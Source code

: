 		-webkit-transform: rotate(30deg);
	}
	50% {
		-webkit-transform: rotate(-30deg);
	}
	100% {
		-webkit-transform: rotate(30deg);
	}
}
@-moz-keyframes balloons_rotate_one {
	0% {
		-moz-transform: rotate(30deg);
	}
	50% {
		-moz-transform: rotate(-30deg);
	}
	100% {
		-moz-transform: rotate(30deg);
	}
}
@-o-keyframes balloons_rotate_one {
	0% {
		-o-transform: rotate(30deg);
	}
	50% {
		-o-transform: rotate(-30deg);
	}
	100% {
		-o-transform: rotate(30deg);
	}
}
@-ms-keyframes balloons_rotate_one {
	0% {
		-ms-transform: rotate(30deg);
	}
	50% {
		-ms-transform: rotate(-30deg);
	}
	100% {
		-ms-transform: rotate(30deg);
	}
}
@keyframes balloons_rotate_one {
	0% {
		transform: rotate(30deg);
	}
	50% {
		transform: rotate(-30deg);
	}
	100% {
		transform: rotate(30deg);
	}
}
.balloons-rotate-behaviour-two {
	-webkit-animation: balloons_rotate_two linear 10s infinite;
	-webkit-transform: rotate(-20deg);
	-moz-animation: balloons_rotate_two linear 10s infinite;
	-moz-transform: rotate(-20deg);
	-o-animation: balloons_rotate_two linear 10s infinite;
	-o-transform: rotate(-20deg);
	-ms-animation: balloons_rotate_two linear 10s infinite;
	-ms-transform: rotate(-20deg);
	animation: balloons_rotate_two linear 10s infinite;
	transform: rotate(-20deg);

# What to work on
Out of the material above, gather each line where "animation" appears.

# Exercise response
	-webkit-animation: balloons_rotate_two linear 10s infinite;
	-moz-animation: balloons_rotate_two linear 10s infinite;
	-o-animation: balloons_rotate_two linear 10s infinite;
	-ms-animation: balloons_rotate_two linear 10s infinite;
	animation: balloons_rotate_two linear 10s infinite;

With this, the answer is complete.